The project was the brainchild of a nobleman named Pierre-Paul Riquet, who was a customs officer with a tax right on salt for Languedoc. Theoretically this was a plum post, but how much more lucrative would it be if you could link the two major sources of the stuff: the Med and the At? So thought Riquet, and he managed to convince Louis XIV and his finance minister, Colbert. They saw the merit of the idea (with franc signs in their eyes, no doubt), and ordered work on the Canal to commence immediately.

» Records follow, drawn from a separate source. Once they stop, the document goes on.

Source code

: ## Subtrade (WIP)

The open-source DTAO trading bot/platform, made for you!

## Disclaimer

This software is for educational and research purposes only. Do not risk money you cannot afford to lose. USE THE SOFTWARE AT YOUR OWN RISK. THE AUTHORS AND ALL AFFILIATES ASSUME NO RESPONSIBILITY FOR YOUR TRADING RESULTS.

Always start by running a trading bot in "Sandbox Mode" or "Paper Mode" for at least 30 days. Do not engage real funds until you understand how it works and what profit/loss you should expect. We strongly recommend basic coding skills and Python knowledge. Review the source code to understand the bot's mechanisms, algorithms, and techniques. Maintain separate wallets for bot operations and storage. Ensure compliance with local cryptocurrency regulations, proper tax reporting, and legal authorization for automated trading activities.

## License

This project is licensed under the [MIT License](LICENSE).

Workers broke ground in 1667 (237 years before the Panama Canal), and it took 14 years and the labor of thousands of men, but the Canal was finished. Not without many problems along the way though. First was the question of altitude and how to feed water into the Canal. The Mediterranean and the Atlantic are at sea level, but the spot where the Canal hits the Garonne is 132 meters above sea level, and at its highest point, the Canal rises to 201 meters. The solution required a system of dams, 99 locks, 130 bridges, and reservoirs that channeled runoff water from mountain streams down into the Canal. Costly, labor-intensive, but ultimately successful. Unfortunately for Riquet, he had to spend his entire fortune including his daughters' dowries on the project, and then died six months before its completion.

If he'd lived to see it, he would have been proud. The waterway sparked a surge of prosperity in the region, not only from the salt trade, but also because it allowed farmers to ship their goods longer distances, and brought a manufacturing boom to Languedoc since it was easier to get raw materials. Its busiest year was 1856, when over one million passengers plied its waters.

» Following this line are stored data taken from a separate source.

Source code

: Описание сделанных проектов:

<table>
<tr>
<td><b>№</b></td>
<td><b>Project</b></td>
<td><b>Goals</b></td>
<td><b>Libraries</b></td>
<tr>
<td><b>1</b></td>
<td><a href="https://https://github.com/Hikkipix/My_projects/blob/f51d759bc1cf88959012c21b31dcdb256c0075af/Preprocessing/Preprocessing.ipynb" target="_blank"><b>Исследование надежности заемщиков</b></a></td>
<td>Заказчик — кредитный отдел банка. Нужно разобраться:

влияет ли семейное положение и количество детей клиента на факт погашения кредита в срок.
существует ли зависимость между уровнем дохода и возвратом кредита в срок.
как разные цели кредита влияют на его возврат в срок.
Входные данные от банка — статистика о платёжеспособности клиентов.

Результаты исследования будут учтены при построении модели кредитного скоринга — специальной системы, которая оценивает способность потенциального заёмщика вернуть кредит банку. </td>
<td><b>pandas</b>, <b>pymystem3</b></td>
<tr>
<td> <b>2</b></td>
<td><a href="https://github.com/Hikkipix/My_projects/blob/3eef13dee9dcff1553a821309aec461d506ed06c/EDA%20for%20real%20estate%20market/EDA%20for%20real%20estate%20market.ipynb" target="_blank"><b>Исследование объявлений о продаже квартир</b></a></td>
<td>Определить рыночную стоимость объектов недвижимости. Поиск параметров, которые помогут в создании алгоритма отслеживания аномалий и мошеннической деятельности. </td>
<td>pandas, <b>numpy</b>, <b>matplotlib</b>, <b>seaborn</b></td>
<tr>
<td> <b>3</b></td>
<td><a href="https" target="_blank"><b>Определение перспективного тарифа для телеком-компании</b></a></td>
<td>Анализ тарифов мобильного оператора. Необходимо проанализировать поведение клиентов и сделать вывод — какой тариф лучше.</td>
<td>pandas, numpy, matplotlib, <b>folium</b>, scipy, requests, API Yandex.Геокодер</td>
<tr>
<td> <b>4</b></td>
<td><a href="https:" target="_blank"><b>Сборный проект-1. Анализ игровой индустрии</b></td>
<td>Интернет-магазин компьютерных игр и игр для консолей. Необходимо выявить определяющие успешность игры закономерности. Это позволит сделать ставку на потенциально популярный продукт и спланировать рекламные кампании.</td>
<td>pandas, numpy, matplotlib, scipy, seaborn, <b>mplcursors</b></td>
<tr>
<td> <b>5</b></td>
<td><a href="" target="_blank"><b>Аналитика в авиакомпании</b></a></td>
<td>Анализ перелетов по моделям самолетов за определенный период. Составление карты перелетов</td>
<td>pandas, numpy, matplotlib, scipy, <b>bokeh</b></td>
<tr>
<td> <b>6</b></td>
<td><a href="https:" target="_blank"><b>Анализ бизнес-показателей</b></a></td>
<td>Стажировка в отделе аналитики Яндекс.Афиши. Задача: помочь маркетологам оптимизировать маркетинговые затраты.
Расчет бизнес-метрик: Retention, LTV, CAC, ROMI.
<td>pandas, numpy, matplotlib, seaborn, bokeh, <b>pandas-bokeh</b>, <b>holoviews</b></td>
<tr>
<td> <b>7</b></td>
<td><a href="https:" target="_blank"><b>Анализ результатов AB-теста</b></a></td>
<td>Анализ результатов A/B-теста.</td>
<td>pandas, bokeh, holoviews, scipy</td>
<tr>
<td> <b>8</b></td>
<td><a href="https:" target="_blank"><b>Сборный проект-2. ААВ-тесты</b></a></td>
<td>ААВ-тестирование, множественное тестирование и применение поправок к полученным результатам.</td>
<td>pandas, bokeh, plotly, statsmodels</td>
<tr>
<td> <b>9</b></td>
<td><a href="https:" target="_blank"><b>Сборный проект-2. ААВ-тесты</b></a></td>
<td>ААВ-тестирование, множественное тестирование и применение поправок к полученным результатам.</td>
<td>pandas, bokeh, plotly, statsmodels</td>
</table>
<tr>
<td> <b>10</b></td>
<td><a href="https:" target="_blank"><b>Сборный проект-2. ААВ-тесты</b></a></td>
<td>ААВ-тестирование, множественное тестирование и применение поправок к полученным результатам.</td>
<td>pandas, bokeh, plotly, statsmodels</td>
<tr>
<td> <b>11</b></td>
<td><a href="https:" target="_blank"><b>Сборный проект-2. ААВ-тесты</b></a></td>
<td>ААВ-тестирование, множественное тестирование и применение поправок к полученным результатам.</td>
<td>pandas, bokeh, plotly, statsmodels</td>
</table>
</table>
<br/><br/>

The next year, however, saw the opening of the Sete-Bordeaux railway line, and the Canal immediately went into decline since railway was faster and cheaper. The Canal lay neglected for over a century until its revival as a tourist destination over the past few decades. That is thanks to several features of the Canal that make it especially enjoyable for pleasure cruisers. Remember those bridges I mentioned? Well, they help the Canal cross valleys and gulleys, making for a dramatic view as your cross them. There are also footpath bridges so walkers can crisscross the water every so often and take in the scenery on the other bank. The locks? At each one, you wait about half an hour while the commissioned lock-keeper adjusts the water levels for your craft. Tourists can have a chat over coffee, or a hike in the nearby countryside. And, like with any major artery, the route is well served by traditional inns and restaurants built to cater to travelers' needs. Then there are the beautiful old-growth trees that line the waterway. Originally intended to prevent evaporation, they are now a delightful source of shade, and perfect for whiling away an afternoon under, contemplating the history of the region.

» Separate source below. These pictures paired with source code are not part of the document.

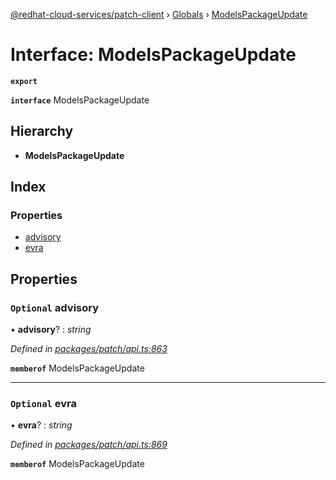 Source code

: [@redhat-cloud-services/patch-client](../README.md) › [Globals](../globals.md) › [ModelsPackageUpdate](modelspackageupdate.md)

# Interface: ModelsPackageUpdate

**`export`** 

**`interface`** ModelsPackageUpdate

## Hierarchy

* **ModelsPackageUpdate**

## Index

### Properties

* [advisory](modelspackageupdate.md#optional-advisory)
* [evra](modelspackageupdate.md#optional-evra)

## Properties

### `Optional` advisory

• **advisory**? : *string*

*Defined in [packages/patch/api.ts:863](https://github.com/RedHatInsights/javascript-clients/blob/b9b32a6/packages/patch/api.ts#L863)*

**`memberof`** ModelsPackageUpdate

___

### `Optional` evra

• **evra**? : *string*

*Defined in [packages/patch/api.ts:869](https://github.com/RedHatInsights/javascript-clients/blob/b9b32a6/packages/patch/api.ts#L869)*

**`memberof`** ModelsPackageUpdate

Today, the Canal is a major tourist destination, and in addition to barge trips, travelers can rent their own houseboats to float down it over the course of several days (the speed limit is 6km per hour). Though you can also just rent a motor boat for the day for a little aqua-exploration. The Canal is navigable from March to November, and there is no charge for passage other than what you pay for the boat rental.

For all these reasons, the Canal was designated as a UNESCO World Heritage Site in 1996, and conservation has only increased since then, with bike and footpaths running alongside the water for most stretches.

Sure, it might not have all the scenery of the Rhine or the Danube, but the Canal du Midi is a fantastic destination for a placid waterside vacation, and is a testament to the historical resolve and technological prowess of the French.